(Dataset entries)
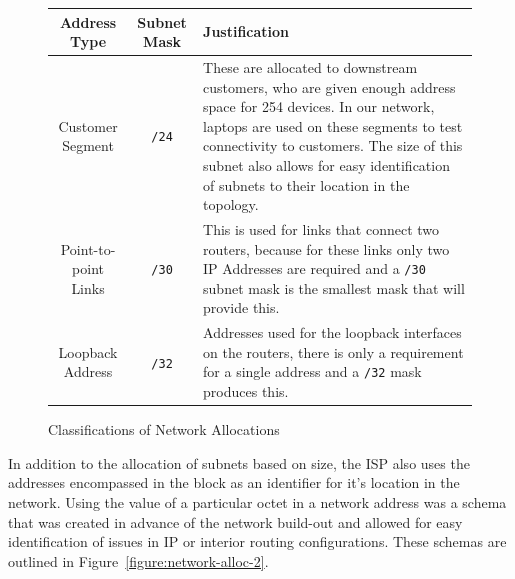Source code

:\begin{figure}[!ht]
    \caption{Classifications of Network Allocations}
    \label{figure:network-alloc-1}
    \centering
    \begin{tabular}{|c|c|p{5.5cm}|}

        \hline
        \textbf{Address Type} & \textbf{Subnet Mask} & \textbf{Justification} \\

        \hline
        Customer Segment & \texttt{/24} & These are allocated to
        downstream customers, who are given enough address space for 254
        devices. In our network, laptops are used on these segments to test
        connectivity to customers. The size of this subnet also allows for easy
        identification of subnets to their location in the topology.\\

        \hline
        Point-to-point Links & \texttt{/30} & This is used for links that
        connect two routers, because for these links only two IP Addresses are
        required and a \texttt{/30} subnet mask is the smallest mask that will
        provide this.\\

        \hline
        Loopback Address & \texttt{/32} & Addresses used for the loopback
        interfaces on the routers, there is only a requirement for a single
        address and a \texttt{/32} mask produces this.\\

        \hline
    \end{tabular}
\end{figure}

In addition to the allocation of subnets based on size, the ISP also uses the
addresses encompassed in the block as an identifier for it's location in the
network. Using the value of a particular octet in a network address was a schema
that was created in advance of the network build-out and allowed for easy
identification of issues in IP or interior routing configurations. These schemas
are outlined in Figure~\ref{figure:network-alloc-2}.

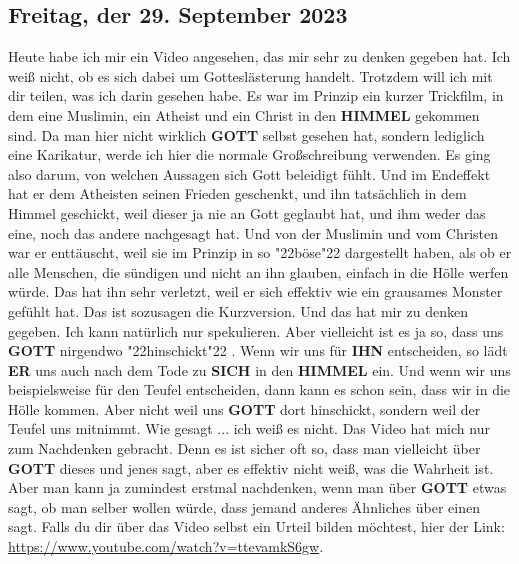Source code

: \documentclass[10pt,a5paper]{article}
\newcommand{\Er}[0]{\textbf{ER}}
\newcommand{\Gott}[0]{\textbf{GOTT}}
\newcommand{\Himmel}[0]{\textbf{HIMMEL}}
\newcommand{\Ihn}[0]{\textbf{IHN}}
\newcommand{\Sich}[0]{\textbf{SICH}}
\newcommand{\q}[1]{\char"22{#1}\char"22 }
\begin{document}
	\subsection{Freitag, der 29. September 2023}
		Heute habe ich mir ein Video angesehen,
		das mir sehr zu denken gegeben hat.
		Ich wei{\ss} nicht,
		ob es sich dabei um Gottesl\"asterung handelt.
		Trotzdem will ich mit dir teilen,
		was ich darin gesehen habe.
		Es war im Prinzip ein kurzer Trickfilm,
		in dem eine Muslimin,
		ein Atheist und ein Christ in den {\Himmel} gekommen sind.
		Da man hier nicht wirklich {\Gott} selbst gesehen hat,
		sondern lediglich eine Karikatur,
		werde ich hier die normale Gro{\ss}schreibung verwenden.
		Es ging also darum,
		von welchen Aussagen sich Gott beleidigt f\"uhlt.
		Und im Endeffekt hat er dem Atheisten seinen Frieden geschenkt,
		und ihn tats\"achlich in dem Himmel geschickt,
		weil dieser ja nie an Gott geglaubt hat,
		und ihm weder das eine,
		noch das andere nachgesagt hat.
		Und von der Muslimin und vom Christen war er entt\"auscht,
		weil sie im Prinzip in so \q{b\"ose} dargestellt haben,
		als ob er alle Menschen,
		die s\"undigen und nicht an ihn glauben,
		einfach in die H\"olle werfen w\"urde.
		Das hat ihn sehr verletzt,
		weil er sich effektiv wie ein grausames Monster gef\"uhlt hat.
		Das ist sozusagen die Kurzversion.
		Und das hat mir zu denken gegeben.
		Ich kann nat\"urlich nur spekulieren.
		Aber vielleicht ist es ja so,
		dass uns {\Gott} nirgendwo \q{hinschickt}.
		Wenn wir uns f\"ur {\Ihn} entscheiden,
		so l\"adt {\Er} uns auch nach dem Tode zu {\Sich} in den {\Himmel} ein.
		Und wenn wir uns beispielsweise f\"ur den Teufel entscheiden,
		dann kann es schon sein,
		dass wir in die H\"olle kommen.
		Aber nicht weil uns {\Gott} dort hinschickt,
		sondern weil der Teufel uns mitnimmt.
		Wie gesagt ... ich wei{\ss} es nicht.
		Das Video hat mich nur zum Nachdenken gebracht.
		Denn es ist sicher oft so,
		dass man vielleicht \"uber {\Gott} dieses und jenes sagt,
		aber es effektiv nicht wei{\ss},
		was die Wahrheit ist.
		Aber man kann ja zumindest erstmal nachdenken,
		wenn man \"uber {\Gott} etwas sagt,
		ob man selber wollen w\"urde,
		dass jemand anderes \"Ahnliches \"uber einen sagt.
		Falls du dir \"uber das Video selbst ein Urteil bilden m\"ochtest,
		hier der Link: \url{https://www.youtube.com/watch?v=ttevamkS6gw}.
\end{document}
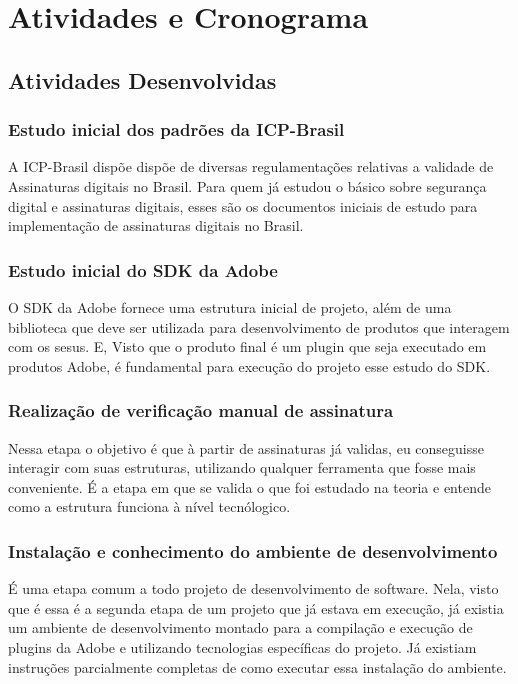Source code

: \chapter[Atividades e Cronograma]{Atividades e Cronograma}

\section{Atividades Desenvolvidas}

\subsection{Estudo inicial dos padrões da ICP-Brasil}

A ICP-Brasil dispõe dispõe de diversas regulamentações relativas a validade de Assinaturas digitais no Brasil. Para quem já
estudou o básico sobre segurança digital e assinaturas digitais, esses são os documentos iniciais de estudo para implementação
de assinaturas digitais no Brasil.

\subsection{Estudo inicial do SDK da Adobe}

O SDK da Adobe fornece uma estrutura inicial de projeto, além de uma biblioteca que deve ser utilizada para desenvolvimento de produtos
que interagem com os sesus. E, Visto que o produto final é um plugin que seja executado em produtos Adobe, é fundamental para execução do projeto
esse estudo do SDK.

\subsection{Realização de verificação manual de assinatura}

Nessa etapa o objetivo é que à partir de assinaturas já validas, eu conseguisse interagir com suas estruturas, utilizando qualquer ferramenta
que fosse mais conveniente. É a etapa em que se valida o que foi estudado na teoria e entende como a estrutura funciona à nível tecnólogico.

\subsection{Instalação e conhecimento do ambiente de desenvolvimento}

É uma etapa comum a todo projeto de desenvolvimento de software. Nela, visto que é essa é a segunda etapa de um projeto que já estava em execução,
já existia um ambiente de desenvolvimento montado para a compilação e execução de plugins da Adobe e utilizando tecnologias específicas do projeto.
Já existiam instruções parcialmente completas de como executar essa instalação do ambiente.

**Aim of the task:** If a line of the records above includes the word "vielleicht", count it; state the final number with no other words.

**Exercise output:** 2